» Work task: Which lines in the records below contain the word "this"? Report each of them.

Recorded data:
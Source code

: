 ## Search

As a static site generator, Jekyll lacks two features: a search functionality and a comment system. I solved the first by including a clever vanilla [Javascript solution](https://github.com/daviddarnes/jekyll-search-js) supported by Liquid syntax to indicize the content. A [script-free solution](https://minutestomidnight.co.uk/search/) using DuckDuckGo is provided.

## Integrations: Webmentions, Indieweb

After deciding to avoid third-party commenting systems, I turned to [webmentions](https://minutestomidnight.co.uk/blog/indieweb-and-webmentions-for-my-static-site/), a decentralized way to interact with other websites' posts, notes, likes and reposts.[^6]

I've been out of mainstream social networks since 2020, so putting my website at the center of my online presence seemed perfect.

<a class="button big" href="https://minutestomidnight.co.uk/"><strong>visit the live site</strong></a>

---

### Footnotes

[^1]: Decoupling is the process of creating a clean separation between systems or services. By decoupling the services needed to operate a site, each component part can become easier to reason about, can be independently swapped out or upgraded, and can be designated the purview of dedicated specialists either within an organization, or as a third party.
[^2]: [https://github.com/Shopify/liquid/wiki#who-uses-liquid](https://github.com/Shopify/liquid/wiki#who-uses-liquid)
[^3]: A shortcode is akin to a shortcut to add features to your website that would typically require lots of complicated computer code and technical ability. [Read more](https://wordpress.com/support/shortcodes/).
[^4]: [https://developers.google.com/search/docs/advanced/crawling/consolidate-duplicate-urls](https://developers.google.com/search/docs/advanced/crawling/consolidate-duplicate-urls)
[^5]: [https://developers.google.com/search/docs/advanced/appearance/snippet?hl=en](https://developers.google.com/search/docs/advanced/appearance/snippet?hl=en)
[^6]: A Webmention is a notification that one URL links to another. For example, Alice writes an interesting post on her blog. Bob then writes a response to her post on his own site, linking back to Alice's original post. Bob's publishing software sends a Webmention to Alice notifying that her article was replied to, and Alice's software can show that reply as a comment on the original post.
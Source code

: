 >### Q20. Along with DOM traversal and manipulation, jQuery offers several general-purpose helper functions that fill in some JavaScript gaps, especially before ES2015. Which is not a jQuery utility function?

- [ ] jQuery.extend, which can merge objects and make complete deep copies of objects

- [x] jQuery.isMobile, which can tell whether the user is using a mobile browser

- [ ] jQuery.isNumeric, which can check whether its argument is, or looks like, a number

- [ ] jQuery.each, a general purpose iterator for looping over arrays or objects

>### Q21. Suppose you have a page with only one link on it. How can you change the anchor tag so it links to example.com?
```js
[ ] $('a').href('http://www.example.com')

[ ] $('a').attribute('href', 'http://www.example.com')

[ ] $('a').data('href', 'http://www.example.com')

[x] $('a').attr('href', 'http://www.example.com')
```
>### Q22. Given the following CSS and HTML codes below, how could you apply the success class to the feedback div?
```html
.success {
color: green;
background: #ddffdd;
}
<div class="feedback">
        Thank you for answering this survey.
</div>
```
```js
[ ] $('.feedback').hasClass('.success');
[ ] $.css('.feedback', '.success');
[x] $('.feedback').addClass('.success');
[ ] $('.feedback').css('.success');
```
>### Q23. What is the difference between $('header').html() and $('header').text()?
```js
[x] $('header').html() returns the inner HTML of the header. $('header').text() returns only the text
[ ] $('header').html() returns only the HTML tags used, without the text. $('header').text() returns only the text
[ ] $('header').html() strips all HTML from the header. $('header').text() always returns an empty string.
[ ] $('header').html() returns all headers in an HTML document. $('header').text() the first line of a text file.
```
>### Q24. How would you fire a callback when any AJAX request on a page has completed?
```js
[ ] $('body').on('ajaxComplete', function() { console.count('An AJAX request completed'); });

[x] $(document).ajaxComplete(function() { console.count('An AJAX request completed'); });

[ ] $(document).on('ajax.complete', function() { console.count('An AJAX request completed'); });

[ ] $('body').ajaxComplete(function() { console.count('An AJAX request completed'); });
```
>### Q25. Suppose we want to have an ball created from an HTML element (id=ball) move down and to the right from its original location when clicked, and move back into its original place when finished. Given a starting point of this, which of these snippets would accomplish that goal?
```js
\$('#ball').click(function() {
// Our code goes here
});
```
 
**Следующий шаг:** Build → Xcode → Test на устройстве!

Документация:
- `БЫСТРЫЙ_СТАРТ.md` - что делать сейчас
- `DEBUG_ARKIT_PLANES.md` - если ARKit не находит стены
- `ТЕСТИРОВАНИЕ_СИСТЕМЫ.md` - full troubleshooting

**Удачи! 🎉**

» Answer below:
        Thank you for answering this survey.
>### Q25. Suppose we want to have an ball created from an HTML element (id=ball) move down and to the right from its original location when clicked, and move back into its original place when finished. Given a starting point of this, which of these snippets would accomplish that goal?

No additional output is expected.